ALEXANDRIA, Va. — A Syrian national pleaded guilty Wednesday to federal charges for his role in a scheme that hacked computers and targeted perceived enemies of Syrian President Bashar al-Assad.
Peter Romar, 37, a refugee who was living in Germany when he was arrested earlier this year, pleaded guilty to charges that spell out a limited role as a member of a so-called Syrian Electronic Army that harassed Harvard University, Human Rights Watch and media outlets.
Sentencing guidelines call for six months to a year in prison, and Romar has already been jailed on the charges for more than six months. As a result, when Romar is sentenced next month, he could receive a sentence of time served and be sent back to Germany.
Romar’s lawyers are eager to have him returned to Germany quickly. He was living there on a refugee visa when he was arrested in March. That visa expires in late November, and public defender Geremy Kamens said Romar’s ability to return to Germany could be compromised if he does not return by then.
According to an FBI affidavit, beginning in 2011 the Syrian Electronic Army targeted entities including Harvard University, the White House, Human Rights Watch, NASA, Microsoft and other groups.
In April 2013, Syrian Electronic Army hackers allegedly sent a tweet from The Associated Press’ Twitter account falsely claiming a bomb had exploded at the White House and injured the president. The message caused the stock market to dip before it was determined to be a hoax.
In some cases, the hackers extorted money from their targets.
Kamens said Romar’s role in the scheme was a limited one, according to the statement of facts. He did not do any hacking himself, but helped transfer the proceeds from those who were extorted. His German address made it easier for him to facilitate financial transactions than someone based in the Middle East, authorities said.
The plea documents filed Wednesday make no mention of the hacks targeting media outlets. Instead, they say Romar helped the Syrian Electronic Army by transferring nearly $1,500 in late 2013 that had been extorted from a company in California and 5,000 euros from a European company that was hacked in 2014.
A co-defendant — Firas Dardar, known online as “The Shadow” — remains at large.
According to the defense, Romar was living in the Syrian city of Aleppo when he fled to Germany as a refugee.

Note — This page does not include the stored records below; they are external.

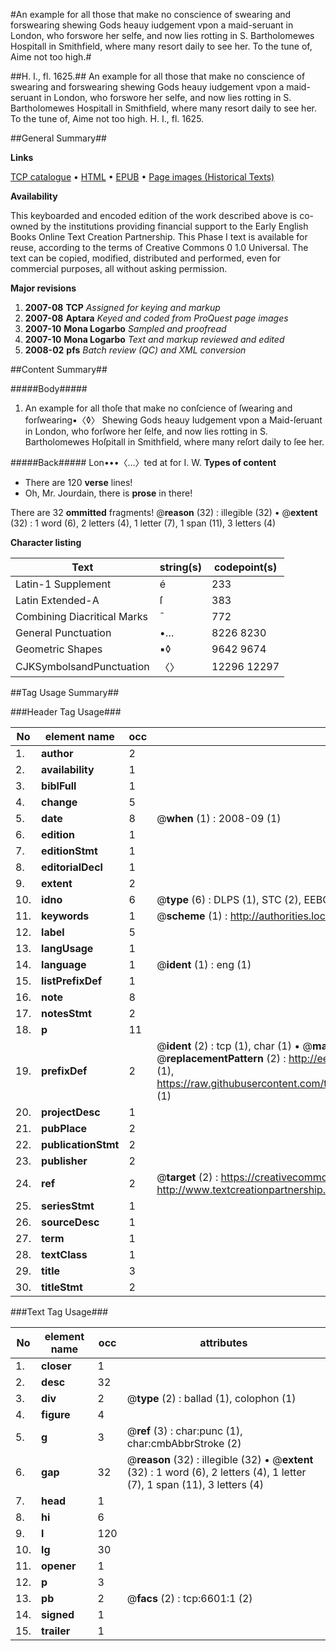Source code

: #An example for all those that make no conscience of swearing and forswearing shewing Gods heauy iudgement vpon a maid-seruant in London, who forswore her selfe, and now lies rotting in S. Bartholomewes Hospitall in Smithfield, where many resort daily to see her. To the tune of, Aime not too high.#

##H. I., fl. 1625.##
An example for all those that make no conscience of swearing and forswearing shewing Gods heauy iudgement vpon a maid-seruant in London, who forswore her selfe, and now lies rotting in S. Bartholomewes Hospitall in Smithfield, where many resort daily to see her. To the tune of, Aime not too high.
H. I., fl. 1625.

##General Summary##

**Links**

[TCP catalogue](http://www.ota.ox.ac.uk/tcp/)  • 
[HTML](http://tei.it.ox.ac.uk/tcp/Texts-HTML/free/A03/A03945.html)  • 
[EPUB](http://tei.it.ox.ac.uk/tcp/Texts-EPUB/free/A03/A03945.epub) • 
[Page images (Historical Texts)](https://data.historicaltexts.jisc.ac.uk/view?pubId=eebo-99841978e&pageId=eebo-99841978e-6601-1)

**Availability**

This keyboarded and encoded edition of the
	       work described above is co-owned by the institutions
	       providing financial support to the Early English Books
	       Online Text Creation Partnership. This Phase I text is
	       available for reuse, according to the terms of Creative
	       Commons 0 1.0 Universal. The text can be copied,
	       modified, distributed and performed, even for
	       commercial purposes, all without asking permission.

**Major revisions**

1. __2007-08__ __TCP__ *Assigned for keying and markup*
1. __2007-08__ __Aptara__ *Keyed and coded from ProQuest page images*
1. __2007-10__ __Mona Logarbo__ *Sampled and proofread*
1. __2007-10__ __Mona Logarbo__ *Text and markup reviewed and edited*
1. __2008-02__ __pfs__ *Batch review (QC) and XML conversion*

##Content Summary##

#####Body#####

1. An example for all thoſe that make no conſcience of ſwearing and forſwearing▪〈◊〉
Shewing Gods heauy Iudgement vpon a Maid-ſeruant in London, who forſwore her
ſelfe, and now lies rotting in S. Bartholomewes Hoſpitall in Smithfield, where many reſort
daily to ſee her.

#####Back#####
Lon•••〈…〉ted at for I. W.
**Types of content**

  * There are 120 **verse** lines!
  * Oh, Mr. Jourdain, there is **prose** in there!

There are 32 **ommitted** fragments! 
 @__reason__ (32) : illegible (32)  •  @__extent__ (32) : 1 word (6), 2 letters (4), 1 letter (7), 1 span (11), 3 letters (4)

**Character listing**


|Text|string(s)|codepoint(s)|
|---|---|---|
|Latin-1 Supplement|é|233|
|Latin Extended-A|ſ|383|
|Combining             Diacritical Marks|̄|772|
|General Punctuation|•…|8226 8230|
|Geometric Shapes|▪◊|9642 9674|
|CJKSymbolsandPunctuation|〈〉|12296 12297|

##Tag Usage Summary##

###Header Tag Usage###

|No|element name|occ|attributes|
|---|---|---|---|
|1.|__author__|2||
|2.|__availability__|1||
|3.|__biblFull__|1||
|4.|__change__|5||
|5.|__date__|8| @__when__ (1) : 2008-09 (1)|
|6.|__edition__|1||
|7.|__editionStmt__|1||
|8.|__editorialDecl__|1||
|9.|__extent__|2||
|10.|__idno__|6| @__type__ (6) : DLPS (1), STC (2), EEBO-CITATION (1), PROQUEST (1), VID (1)|
|11.|__keywords__|1| @__scheme__ (1) : http://authorities.loc.gov/ (1)|
|12.|__label__|5||
|13.|__langUsage__|1||
|14.|__language__|1| @__ident__ (1) : eng (1)|
|15.|__listPrefixDef__|1||
|16.|__note__|8||
|17.|__notesStmt__|2||
|18.|__p__|11||
|19.|__prefixDef__|2| @__ident__ (2) : tcp (1), char (1)  •  @__matchPattern__ (2) : ([0-9\-]+):([0-9IVX]+) (1), (.+) (1)  •  @__replacementPattern__ (2) : http://eebo.chadwyck.com/downloadtiff?vid=$1&page=$2 (1), https://raw.githubusercontent.com/textcreationpartnership/Texts/master/tcpchars.xml#$1 (1)|
|20.|__projectDesc__|1||
|21.|__pubPlace__|2||
|22.|__publicationStmt__|2||
|23.|__publisher__|2||
|24.|__ref__|2| @__target__ (2) : https://creativecommons.org/publicdomain/zero/1.0/ (1), http://www.textcreationpartnership.org/docs/. (1)|
|25.|__seriesStmt__|1||
|26.|__sourceDesc__|1||
|27.|__term__|1||
|28.|__textClass__|1||
|29.|__title__|3||
|30.|__titleStmt__|2||


###Text Tag Usage###

|No|element name|occ|attributes|
|---|---|---|---|
|1.|__closer__|1||
|2.|__desc__|32||
|3.|__div__|2| @__type__ (2) : ballad (1), colophon (1)|
|4.|__figure__|4||
|5.|__g__|3| @__ref__ (3) : char:punc (1), char:cmbAbbrStroke (2)|
|6.|__gap__|32| @__reason__ (32) : illegible (32)  •  @__extent__ (32) : 1 word (6), 2 letters (4), 1 letter (7), 1 span (11), 3 letters (4)|
|7.|__head__|1||
|8.|__hi__|6||
|9.|__l__|120||
|10.|__lg__|30||
|11.|__opener__|1||
|12.|__p__|3||
|13.|__pb__|2| @__facs__ (2) : tcp:6601:1 (2)|
|14.|__signed__|1||
|15.|__trailer__|1||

His parents were killed in Aleppo, and two brothers were also killed in the fighting in Syria. While he has been in the U.S. facing charges, his German wife has been receiving treatment for brain cancer that required multiple surgeries and chemotherapy.
Last week, a hacker from Kosovo who turned over the names of roughly 1,300 U.S. service members and government workers to the Islamic State — which then published the names on a hit list — was sentenced to 20 years in prison. Unlike Romar, that defendant was charged under a federal terrorism statute and was the first person convicted in the U.S. of both terrorism and computer hacking charges.